**About this exercise**
Within the material below, find each line bearing the word "path" and present it.

**Material to process**
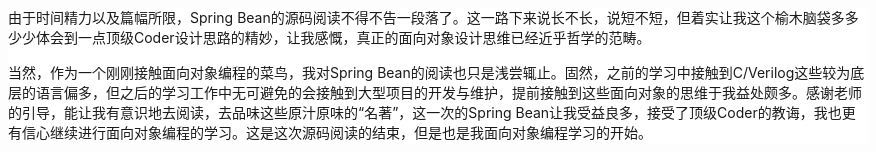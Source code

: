 由于时间精力以及篇幅所限，Spring Bean的源码阅读不得不告一段落了。这一路下来说长不长，说短不短，但着实让我这个榆木脑袋多多少少体会到一点顶级Coder设计思路的精妙，让我感慨，真正的面向对象设计思维已经近乎哲学的范畴。

当然，作为一个刚刚接触面向对象编程的菜鸟，我对Spring Bean的阅读也只是浅尝辄止。固然，之前的学习中接触到C/Verilog这些较为底层的语言偏多，但之后的学习工作中无可避免的会接触到大型项目的开发与维护，提前接触到这些面向对象的思维于我益处颇多。感谢老师的引导，能让我有意识地去阅读，去品味这些原汁原味的“名著”，这一次的Spring Bean让我受益良多，接受了顶级Coder的教诲，我也更有信心继续进行面向对象编程的学习。这是这次源码阅读的结束，但是也是我面向对象编程学习的开始。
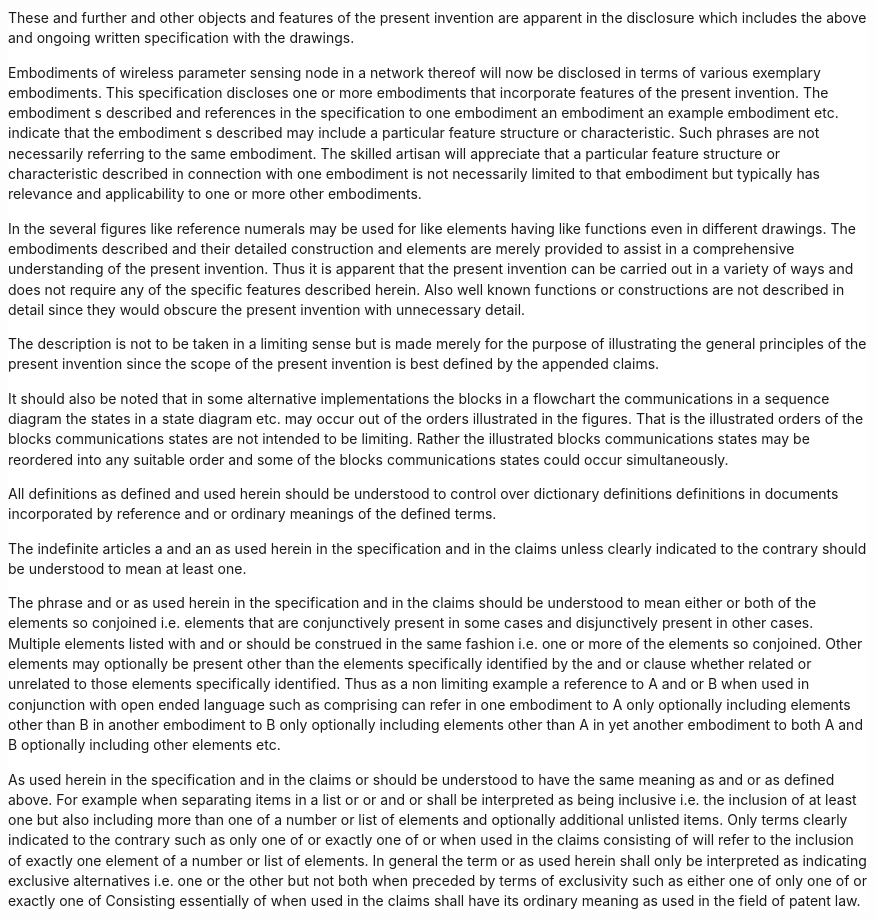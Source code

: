 These and further and other objects and features of the present invention are apparent in the disclosure which includes the above and ongoing written specification with the drawings.

Embodiments of wireless parameter sensing node in a network thereof will now be disclosed in terms of various exemplary embodiments. This specification discloses one or more embodiments that incorporate features of the present invention. The embodiment s described and references in the specification to one embodiment an embodiment an example embodiment etc. indicate that the embodiment s described may include a particular feature structure or characteristic. Such phrases are not necessarily referring to the same embodiment. The skilled artisan will appreciate that a particular feature structure or characteristic described in connection with one embodiment is not necessarily limited to that embodiment but typically has relevance and applicability to one or more other embodiments.

In the several figures like reference numerals may be used for like elements having like functions even in different drawings. The embodiments described and their detailed construction and elements are merely provided to assist in a comprehensive understanding of the present invention. Thus it is apparent that the present invention can be carried out in a variety of ways and does not require any of the specific features described herein. Also well known functions or constructions are not described in detail since they would obscure the present invention with unnecessary detail.

The description is not to be taken in a limiting sense but is made merely for the purpose of illustrating the general principles of the present invention since the scope of the present invention is best defined by the appended claims.

It should also be noted that in some alternative implementations the blocks in a flowchart the communications in a sequence diagram the states in a state diagram etc. may occur out of the orders illustrated in the figures. That is the illustrated orders of the blocks communications states are not intended to be limiting. Rather the illustrated blocks communications states may be reordered into any suitable order and some of the blocks communications states could occur simultaneously.

All definitions as defined and used herein should be understood to control over dictionary definitions definitions in documents incorporated by reference and or ordinary meanings of the defined terms.

The indefinite articles a and an as used herein in the specification and in the claims unless clearly indicated to the contrary should be understood to mean at least one. 

The phrase and or as used herein in the specification and in the claims should be understood to mean either or both of the elements so conjoined i.e. elements that are conjunctively present in some cases and disjunctively present in other cases. Multiple elements listed with and or should be construed in the same fashion i.e. one or more of the elements so conjoined. Other elements may optionally be present other than the elements specifically identified by the and or clause whether related or unrelated to those elements specifically identified. Thus as a non limiting example a reference to A and or B when used in conjunction with open ended language such as comprising can refer in one embodiment to A only optionally including elements other than B in another embodiment to B only optionally including elements other than A in yet another embodiment to both A and B optionally including other elements etc.

As used herein in the specification and in the claims or should be understood to have the same meaning as and or as defined above. For example when separating items in a list or or and or shall be interpreted as being inclusive i.e. the inclusion of at least one but also including more than one of a number or list of elements and optionally additional unlisted items. Only terms clearly indicated to the contrary such as only one of or exactly one of or when used in the claims consisting of will refer to the inclusion of exactly one element of a number or list of elements. In general the term or as used herein shall only be interpreted as indicating exclusive alternatives i.e. one or the other but not both when preceded by terms of exclusivity such as either one of only one of or exactly one of Consisting essentially of when used in the claims shall have its ordinary meaning as used in the field of patent law.
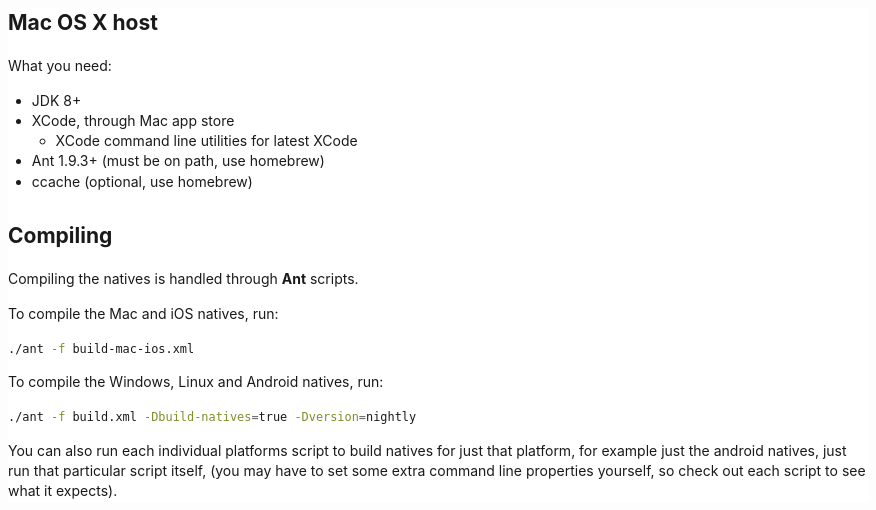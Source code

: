 ## Mac OS X host

What you need:

- JDK 8+
- XCode, through Mac app store
    - XCode command line utilities for latest XCode
- Ant 1.9.3+ (must be on path, use homebrew)
- ccache (optional, use homebrew)

## Compiling

Compiling the natives is handled through **Ant** scripts. 

To compile the Mac and iOS natives, run:

```bash
./ant -f build-mac-ios.xml
```

To compile the Windows, Linux and Android natives, run:

```bash
./ant -f build.xml -Dbuild-natives=true -Dversion=nightly
```

You can also run each individual platforms script to build natives for just that platform, for example just the android natives,
just run that particular script itself, (you may have to set some extra command line properties yourself, so check out each script to see what it expects).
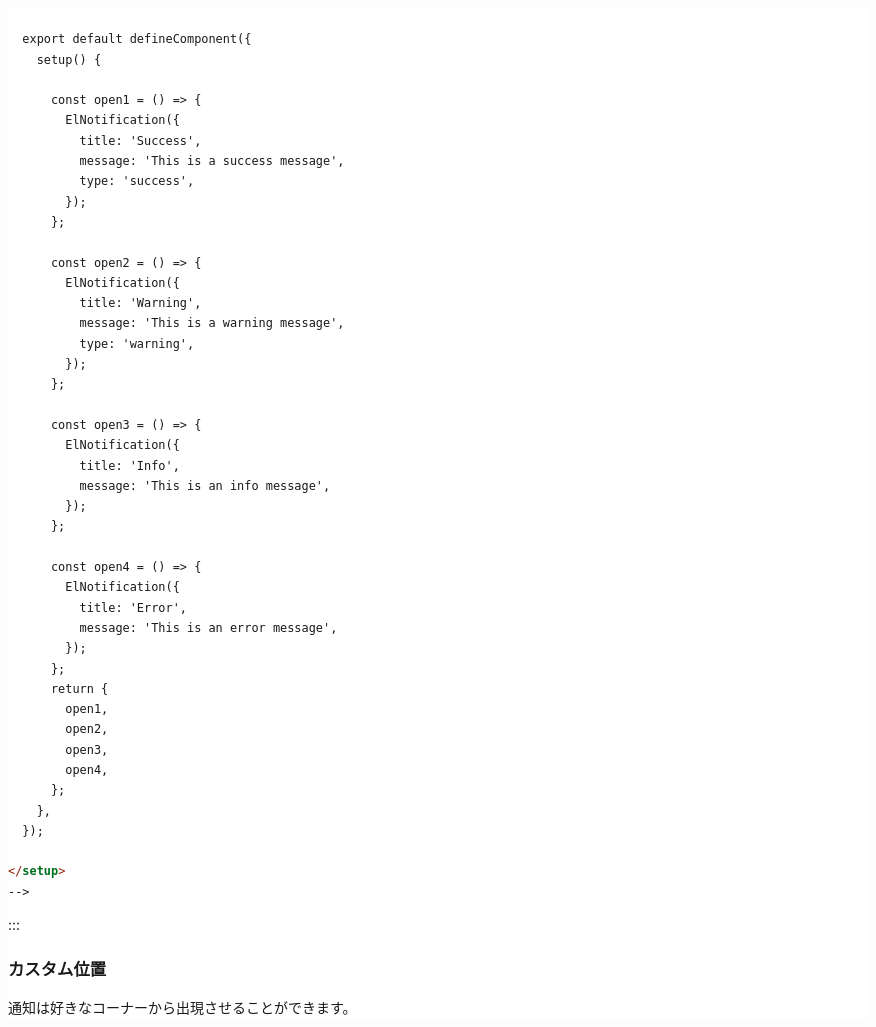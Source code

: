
 ```html

  export default defineComponent({
    setup() {
      
      const open1 = () => {
        ElNotification({
          title: 'Success',
          message: 'This is a success message',
          type: 'success',
        });
      };

      const open2 = () => {
        ElNotification({
          title: 'Warning',
          message: 'This is a warning message',
          type: 'warning',
        });
      };

      const open3 = () => {
        ElNotification({
          title: 'Info',
          message: 'This is an info message',
        });
      };

      const open4 = () => {
        ElNotification({
          title: 'Error',
          message: 'This is an error message',
        });
      };
      return {
        open1,
        open2,
        open3,
        open4,
      };
    },
  });

</setup>
-->
```

:::

### カスタム位置

通知は好きなコーナーから出現させることができます。
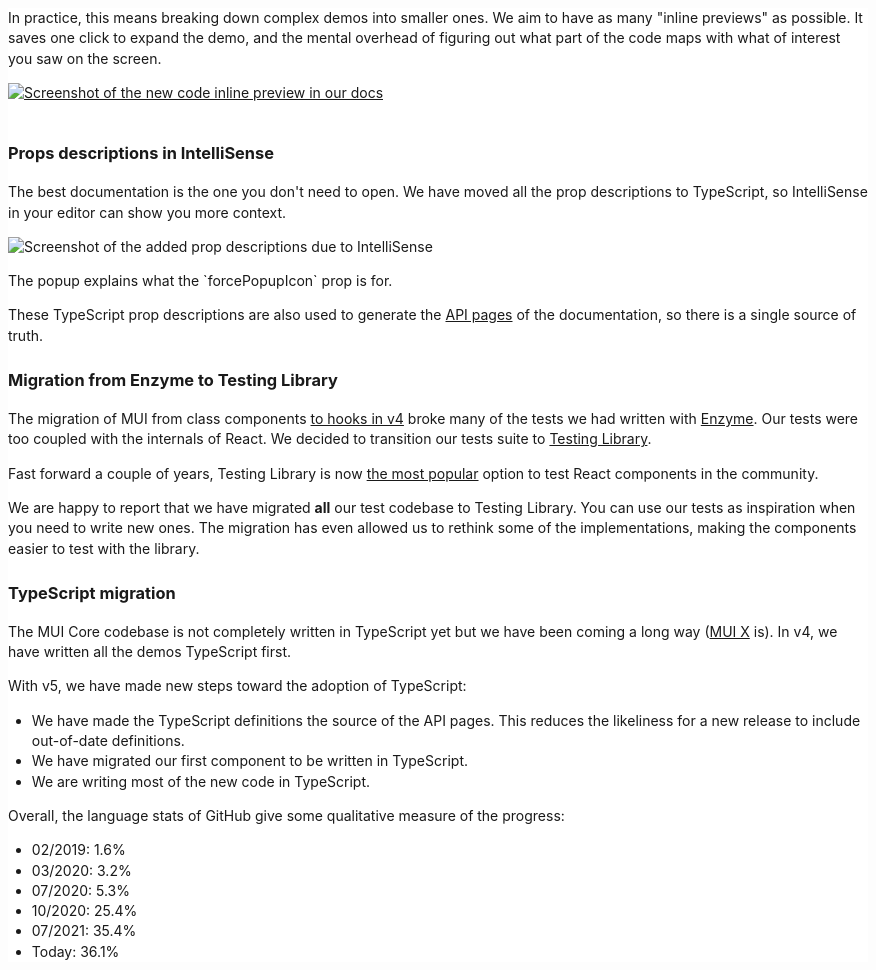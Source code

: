 In practice, this means breaking down complex demos into smaller ones.
We aim to have as many "inline previews" as possible. It saves one click to expand the demo, and the mental overhead of figuring out what part of the code maps with what of interest you saw on the screen.

<a href="/material-ui/react-button/#basic-button"><img loading="lazy" src="/static/blog/mui-core-v5/inline-preview.png" alt="Screenshot of the new code inline preview in our docs" style="width: 649px; margin-bottom: 16px;" /></a>

### Props descriptions in IntelliSense

The best documentation is the one you don't need to open.
We have moved all the prop descriptions to TypeScript, so IntelliSense in your editor can show you more context.

<img loading="lazy" src="/static/blog/mui-core-v5/prop-descriptions.png" alt="Screenshot of the added prop descriptions due to IntelliSense" style="width: 649px;" />

<p class="blog-description">The popup explains what the `forcePopupIcon` prop is for.</p>

These TypeScript prop descriptions are also used to generate the [API pages](https://mui.com/material-ui/api/autocomplete/#props) of the documentation, so there is a single source of truth.

### Migration from Enzyme to Testing Library

The migration of MUI from class components [to hooks in v4](https://mui.com/blog/material-ui-v4-is-out/#preparing-for-the-future) broke many of the tests we had written with [Enzyme](https://github.com/enzymejs/enzyme/).
Our tests were too coupled with the internals of React.
We decided to transition our tests suite to [Testing Library](https://testing-library.com/).

Fast forward a couple of years, Testing Library is now [the most popular](https://npm-stat.com/charts.html?package=enzyme&package=%40testing-library%2Freact&from=2020-09-13&to=2021-09-13) option to test React components in the community.

We are happy to report that we have migrated **all** our test codebase to Testing Library.
You can use our tests as inspiration when you need to write new ones.
The migration has even allowed us to rethink some of the implementations, making the components easier to test with the library.

### TypeScript migration

The MUI Core codebase is not completely written in TypeScript yet but we have been coming a long way ([MUI X](https://github.com/mui/mui-x) is).
In v4, we have written all the demos TypeScript first.

With v5, we have made new steps toward the adoption of TypeScript:

- We have made the TypeScript definitions the source of the API pages.
  This reduces the likeliness for a new release to include out-of-date definitions.
- We have migrated our first component to be written in TypeScript.
- We are writing most of the new code in TypeScript.

Overall, the language stats of GitHub give some qualitative measure of the progress:

- 02/2019: 1.6%
- 03/2020: 3.2%
- 07/2020: 5.3%
- 10/2020: 25.4%
- 07/2021: 35.4%
- Today: 36.1%
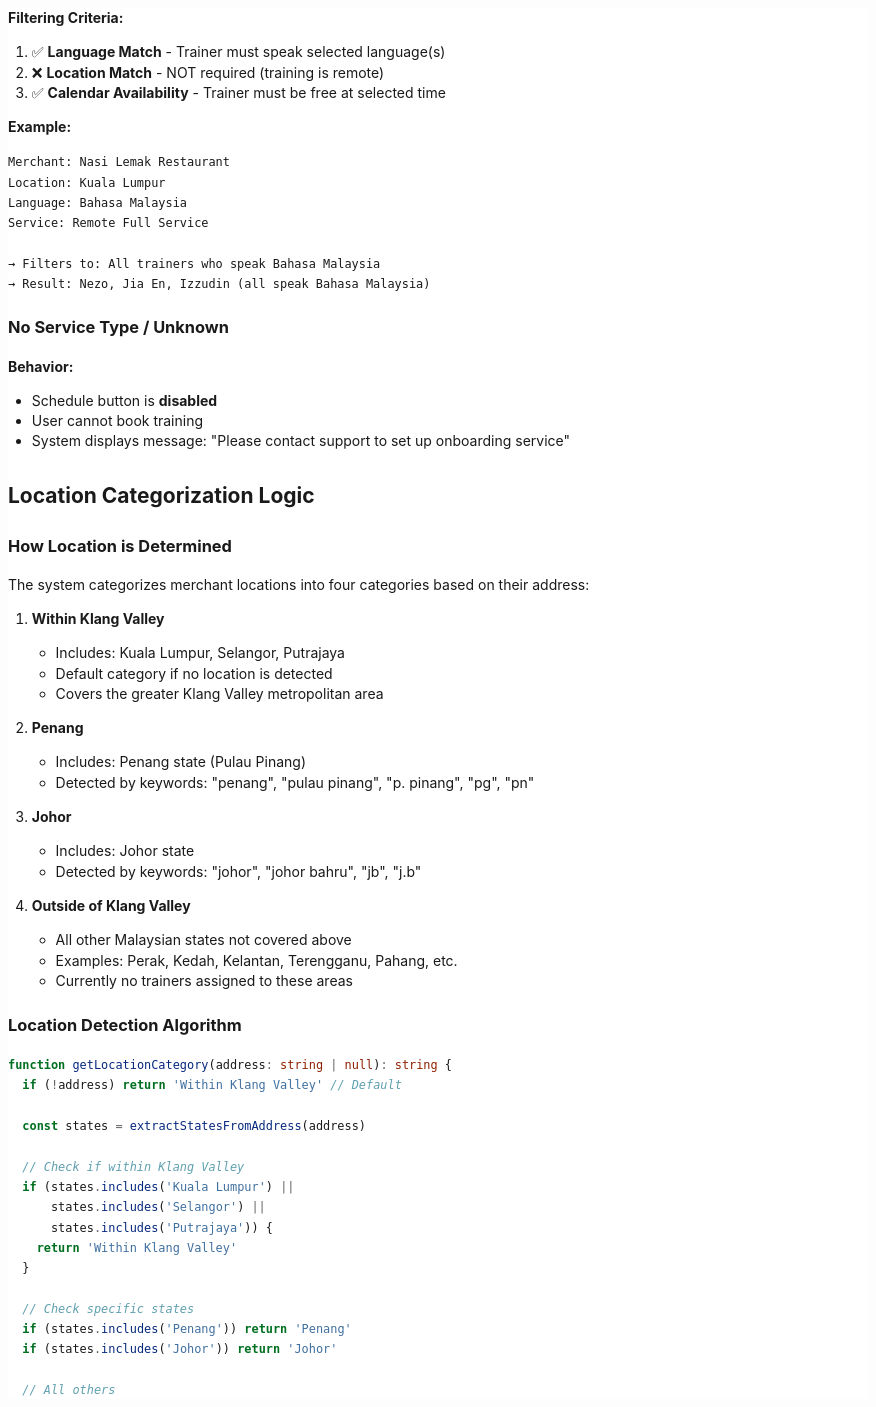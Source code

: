 **Filtering Criteria:**
1. ✅ **Language Match** - Trainer must speak selected language(s)
2. ❌ **Location Match** - NOT required (training is remote)
3. ✅ **Calendar Availability** - Trainer must be free at selected time

**Example:**
```
Merchant: Nasi Lemak Restaurant
Location: Kuala Lumpur
Language: Bahasa Malaysia
Service: Remote Full Service

→ Filters to: All trainers who speak Bahasa Malaysia
→ Result: Nezo, Jia En, Izzudin (all speak Bahasa Malaysia)
```

### No Service Type / Unknown
**Behavior:**
- Schedule button is **disabled**
- User cannot book training
- System displays message: "Please contact support to set up onboarding service"

## Location Categorization Logic

### How Location is Determined

The system categorizes merchant locations into four categories based on their address:

1. **Within Klang Valley**
   - Includes: Kuala Lumpur, Selangor, Putrajaya
   - Default category if no location is detected
   - Covers the greater Klang Valley metropolitan area

2. **Penang**
   - Includes: Penang state (Pulau Pinang)
   - Detected by keywords: "penang", "pulau pinang", "p. pinang", "pg", "pn"

3. **Johor**
   - Includes: Johor state
   - Detected by keywords: "johor", "johor bahru", "jb", "j.b"

4. **Outside of Klang Valley**
   - All other Malaysian states not covered above
   - Examples: Perak, Kedah, Kelantan, Terengganu, Pahang, etc.
   - Currently no trainers assigned to these areas

### Location Detection Algorithm

```typescript
function getLocationCategory(address: string | null): string {
  if (!address) return 'Within Klang Valley' // Default
  
  const states = extractStatesFromAddress(address)
  
  // Check if within Klang Valley
  if (states.includes('Kuala Lumpur') || 
      states.includes('Selangor') || 
      states.includes('Putrajaya')) {
    return 'Within Klang Valley'
  }
  
  // Check specific states
  if (states.includes('Penang')) return 'Penang'
  if (states.includes('Johor')) return 'Johor'
  
  // All others
```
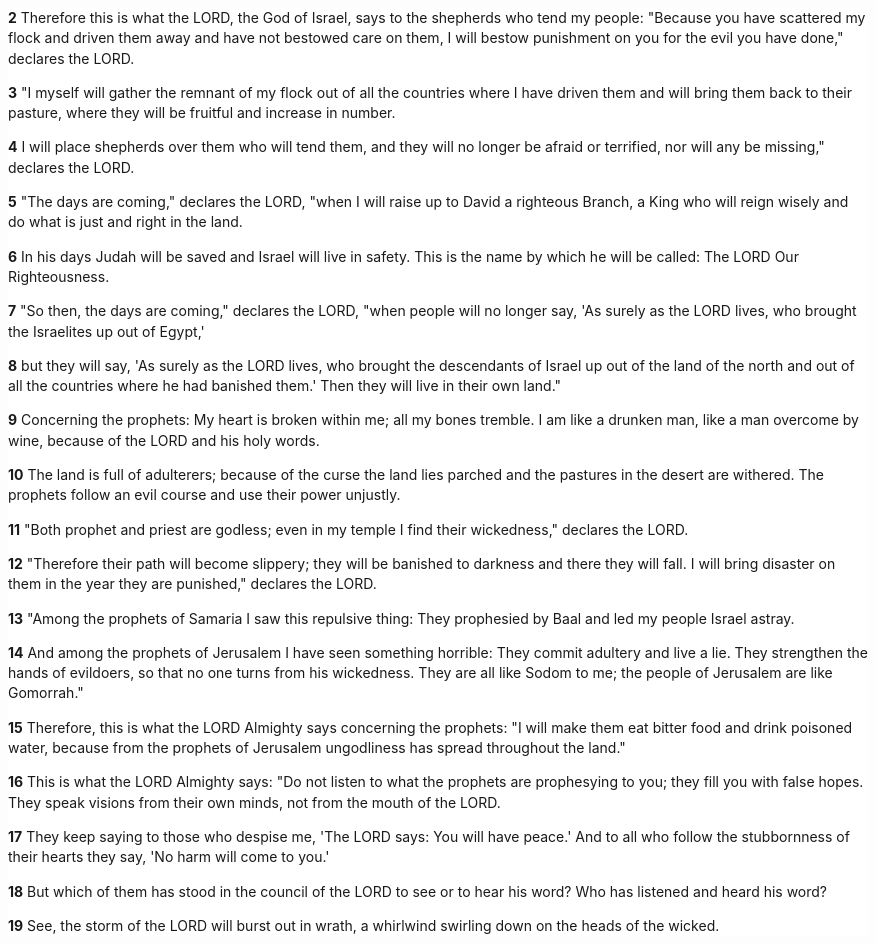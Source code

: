 **2** Therefore this is what the LORD, the God of Israel, says to the shepherds who tend my people: "Because you have scattered my flock and driven them away and have not bestowed care on them, I will bestow punishment on you for the evil you have done," declares the LORD.

**3** "I myself will gather the remnant of my flock out of all the countries where I have driven them and will bring them back to their pasture, where they will be fruitful and increase in number.

**4** I will place shepherds over them who will tend them, and they will no longer be afraid or terrified, nor will any be missing," declares the LORD.

**5** "The days are coming," declares the LORD, "when I will raise up to David a righteous Branch, a King who will reign wisely and do what is just and right in the land.

**6** In his days Judah will be saved and Israel will live in safety. This is the name by which he will be called: The LORD Our Righteousness.

**7** "So then, the days are coming," declares the LORD, "when people will no longer say, 'As surely as the LORD lives, who brought the Israelites up out of Egypt,'

**8** but they will say, 'As surely as the LORD lives, who brought the descendants of Israel up out of the land of the north and out of all the countries where he had banished them.' Then they will live in their own land."

**9** Concerning the prophets: My heart is broken within me; all my bones tremble. I am like a drunken man, like a man overcome by wine, because of the LORD and his holy words.

**10** The land is full of adulterers; because of the curse the land lies parched and the pastures in the desert are withered. The prophets follow an evil course and use their power unjustly.

**11** "Both prophet and priest are godless; even in my temple I find their wickedness," declares the LORD.

**12** "Therefore their path will become slippery; they will be banished to darkness and there they will fall. I will bring disaster on them in the year they are punished," declares the LORD.

**13** "Among the prophets of Samaria I saw this repulsive thing: They prophesied by Baal and led my people Israel astray.

**14** And among the prophets of Jerusalem I have seen something horrible: They commit adultery and live a lie. They strengthen the hands of evildoers, so that no one turns from his wickedness. They are all like Sodom to me; the people of Jerusalem are like Gomorrah."

**15** Therefore, this is what the LORD Almighty says concerning the prophets: "I will make them eat bitter food and drink poisoned water, because from the prophets of Jerusalem ungodliness has spread throughout the land."

**16** This is what the LORD Almighty says: "Do not listen to what the prophets are prophesying to you; they fill you with false hopes. They speak visions from their own minds, not from the mouth of the LORD.

**17** They keep saying to those who despise me, 'The LORD says: You will have peace.' And to all who follow the stubbornness of their hearts they say, 'No harm will come to you.'

**18** But which of them has stood in the council of the LORD to see or to hear his word? Who has listened and heard his word?

**19** See, the storm of the LORD will burst out in wrath, a whirlwind swirling down on the heads of the wicked.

**Reply**
- Ant 1.9.3+ (must be on path, use homebrew)
**12** "Therefore their path will become slippery; they will be banished to darkness and there they will fall. I will bring disaster on them in the year they are punished," declares the LORD.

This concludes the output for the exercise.